African Migrants Abused In Ukraine

Shout-Africa Human Rights Desk

KIEV, UKRAINE – Liban Farah fled violence-torn Somalia with dreams of refuge in the European Union. He made it to new member state Slovakia — but was arrested and sent back to neighboring Ukraine, where human smugglers had helped him cross the border.

That’s when the real horror began, he said. “Hell, really hell,” said Farah, 20, describing a nearly three-month ordeal of beatings and abuse by border guards and police.

Migrants and asylum seekers caught in Ukraine en route to the EU or sent back to Ukraine through a deportation program with the EU risk severe abuse that sometimes even amounts to torture, Human Rights Watch said in a report released Thursday.

The EU has spent millions of euros to improve Ukraine’s migration and asylum system under a program in which Ukraine accepts back illegal migrants who manage to cross into the EU, in exchange for looser travel rules for Ukrainians headed to EU countries.

“Ukraine apparently isn’t up to the task of respecting the migrants’ rights and protecting refugees,” Human Rights Watch said, adding that victims include children.

The New-York based organization urged Ukrainian authorities to end the “inhuman and degrading treatment” of asylum seekers and called on the EU to suspend its migration pact with Ukraine, which borders EU members Slovakia, Poland and Hungary.

Boris Marchenko, spokesman for the Ukrainian Border Guard Service, said the agency will conduct a thorough investigation based on the report, but called Human Rights Watch findings “subjective and one-sided.”

“It’s not systemic, it may be just single cases,” he told The Associated Press.

Marchenko said border guards sometimes have to resort to force while detaining illegal migrants, for example when two officers are trying to handcuff eight people at the border. The Interior Ministry and President Viktor Yanukovych’s office said they were preparing a comment on the report.

Farah flew to Moscow and paid Ukrainian smugglers $3,000 (€2,240) to help him cross into Ukraine and then onto Slovakia, where he was hoping to seek political asylum. He was arrested in Slovakia shortly after he crossed the border.
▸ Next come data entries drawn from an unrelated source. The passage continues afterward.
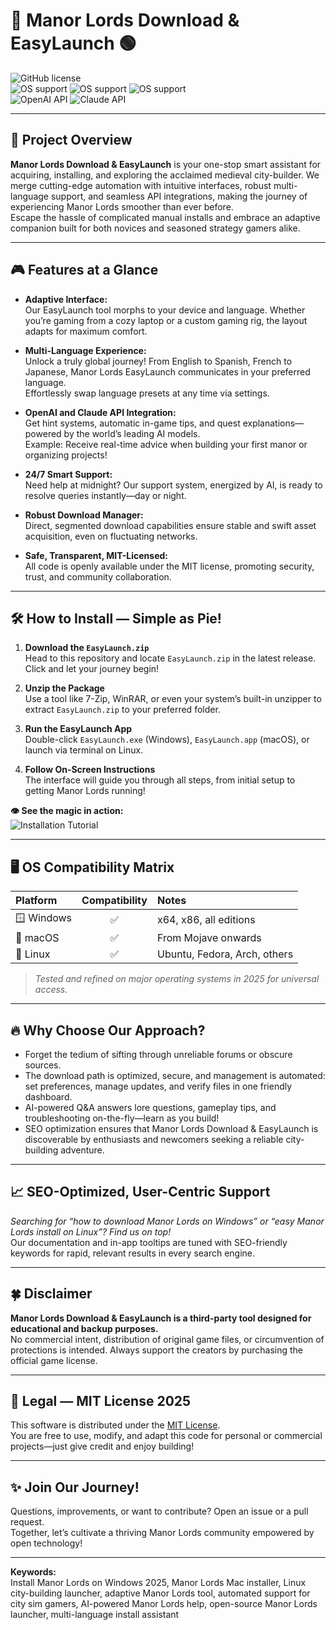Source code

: # 🏰 Manor Lords Download & EasyLaunch 🟢

![GitHub license](https://img.shields.io/badge/license-MIT-blue.svg)  
![OS support](https://img.shields.io/badge/Windows-✅-green.svg) ![OS support](https://img.shields.io/badge/macOS-✅-blue.svg) ![OS support](https://img.shields.io/badge/Linux-✅-yellow.svg)  
![OpenAI API](https://img.shields.io/badge/OpenAI-API-3776AB.svg) ![Claude API](https://img.shields.io/badge/Claude-API-orange.svg)

---
## 🌟 Project Overview

**Manor Lords Download & EasyLaunch** is your one-stop smart assistant for acquiring, installing, and exploring the acclaimed medieval city-builder. We merge cutting-edge automation with intuitive interfaces, robust multi-language support, and seamless API integrations, making the journey of experiencing Manor Lords smoother than ever before.  
Escape the hassle of complicated manual installs and embrace an adaptive companion built for both novices and seasoned strategy gamers alike.

---

## 🎮 Features at a Glance

- **Adaptive Interface:**  
  Our EasyLaunch tool morphs to your device and language. Whether you’re gaming from a cozy laptop or a custom gaming rig, the layout adapts for maximum comfort.
  
- **Multi-Language Experience:**  
  Unlock a truly global journey! From English to Spanish, French to Japanese, Manor Lords EasyLaunch communicates in your preferred language.  
  Effortlessly swap language presets at any time via settings.
  
- **OpenAI and Claude API Integration:**  
  Get hint systems, automatic in-game tips, and quest explanations—powered by the world’s leading AI models.  
  Example: Receive real-time advice when building your first manor or organizing projects!
  
- **24/7 Smart Support:**  
  Need help at midnight? Our support system, energized by AI, is ready to resolve queries instantly—day or night.
  
- **Robust Download Manager:**  
  Direct, segmented download capabilities ensure stable and swift asset acquisition, even on fluctuating networks.
  
- **Safe, Transparent, MIT-Licensed:**  
  All code is openly available under the MIT license, promoting security, trust, and community collaboration.
  
---

## 🛠️ How to Install — Simple as Pie!

1. **Download the `EasyLaunch.zip`**  
   Head to this repository and locate `EasyLaunch.zip` in the latest release. Click and let your journey begin!

2. **Unzip the Package**  
   Use a tool like 7-Zip, WinRAR, or even your system’s built-in unzipper to extract `EasyLaunch.zip` to your preferred folder.

3. **Run the EasyLaunch App**  
   Double-click `EasyLaunch.exe` (Windows), `EasyLaunch.app` (macOS), or launch via terminal on Linux.

4. **Follow On-Screen Instructions**  
   The interface will guide you through all steps, from initial setup to getting Manor Lords running!  

**👁️ See the magic in action:**  
![Installation Tutorial](https://i.imgur.com/czbn975.gif)

---

## 🖥️ OS Compatibility Matrix

| Platform    | Compatibility | Notes   |
| :---------- | :-----------: | :------ |
| 🪟 Windows  |     ✅        | x64, x86, all editions |
| 🍏 macOS    |     ✅        | From Mojave onwards |
| 🐧 Linux    |     ✅        | Ubuntu, Fedora, Arch, others |

> *Tested and refined on major operating systems in 2025 for universal access.*

---

## 🔥 Why Choose Our Approach?

- Forget the tedium of sifting through unreliable forums or obscure sources.
- The download path is optimized, secure, and management is automated: set preferences, manage updates, and verify files in one friendly dashboard.
- AI-powered Q&A answers lore questions, gameplay tips, and troubleshooting on-the-fly—learn as you build!
- SEO optimization ensures that Manor Lords Download & EasyLaunch is discoverable by enthusiasts and newcomers seeking a reliable city-building adventure.

---

## 📈 SEO-Optimized, User-Centric Support

_Searching for “how to download Manor Lords on Windows” or “easy Manor Lords install on Linux”? Find us on top!_  
Our documentation and in-app tooltips are tuned with SEO-friendly keywords for rapid, relevant results in every search engine.

---

## 🍀 Disclaimer

**Manor Lords Download & EasyLaunch is a third-party tool designed for educational and backup purposes.**  
No commercial intent, distribution of original game files, or circumvention of protections is intended. Always support the creators by purchasing the official game license.

---

## 📑 Legal — MIT License 2025

This software is distributed under the [MIT License](https://opensource.org/licenses/MIT).  
You are free to use, modify, and adapt this code for personal or commercial projects—just give credit and enjoy building!

---

## ✨ Join Our Journey!

Questions, improvements, or want to contribute? Open an issue or a pull request.  
Together, let’s cultivate a thriving Manor Lords community empowered by open technology!

---

**Keywords:**  
Install Manor Lords on Windows 2025, Manor Lords Mac installer, Linux city-building launcher, adaptive Manor Lords tool, automated support for city sim gamers, AI-powered Manor Lords help, open-source Manor Lords launcher, multi-language install assistant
Upon deportation to Ukraine, he was taken to what looked like a military base near the border. There, Farah said, an interrogator questioned him for six straight hours about his smugglers and smuggling routes, beating him every time Farah gave a negative answer.

“Every time I said ‘no’ he comes to me and kicks me in my waist and chest really badly, really badly,” Farah said over the phone from Germany, where he eventually found refuge.

“He was really careful not to make me bleed, he was kicking me where I cannot bleed, even if i bleed inside, but not outside,” so as not to leave evidence of abuse.

Rights groups and asylum seekers allege security forces and smugglers are in cahoots, with border guards taking kickbacks or even actively participating in smuggling, then abusing migrants once they’re sent back.

Farah said he is convinced his smugglers had links with border guards because he later recognized a uniformed man at the base as one of his guides.

Dmitro Groisman of the Vinnytsia Rights Group, which specializes in refugee rights, also claimed that many smugglers are directly tied to government bodies. “It’s the very same people,” Groisman said.

He estimated that up to 500 migrants are smuggled into EU countries each year from Ukraine. The asylum seekers pay the smugglers $3,000-4,000 (€2,250-3,000), which amounts to up to $2 million (€1.5) per year.

Several days after the interrogation, Farah said, he was transported to a prison where he and fellow migrants were made to undress and stand naked for nearly half an hour in the presence of female guards.

Farah said prison officials decided to free him ahead of a visit by Human Rights Watch. But his suffering didn’t end there. Farah spent 2.5 months living in Uzhhorod, renting a tiny apartment with eight other Somali refugees and, he said, suffering nearly daily police abuse.

He said police would lock them up for 14 hours without feeding them. “When we asked them what we did wrong, they said ‘nothing’,” Farah said.

Farah eventually obtained a fake passport and flew to Germany, where he applied for asylum. He now lives in a village outside Munich and hopes for a better life, although he misses his mother, two younger brothers and stepfather, left behind in Somalia.

“Ukraine is supposed to be a functioning state, there isn’t a war in Ukraine, there is everything that a nation should have,” Farah said. “But the situation is really similar to what I experienced in Somalia.”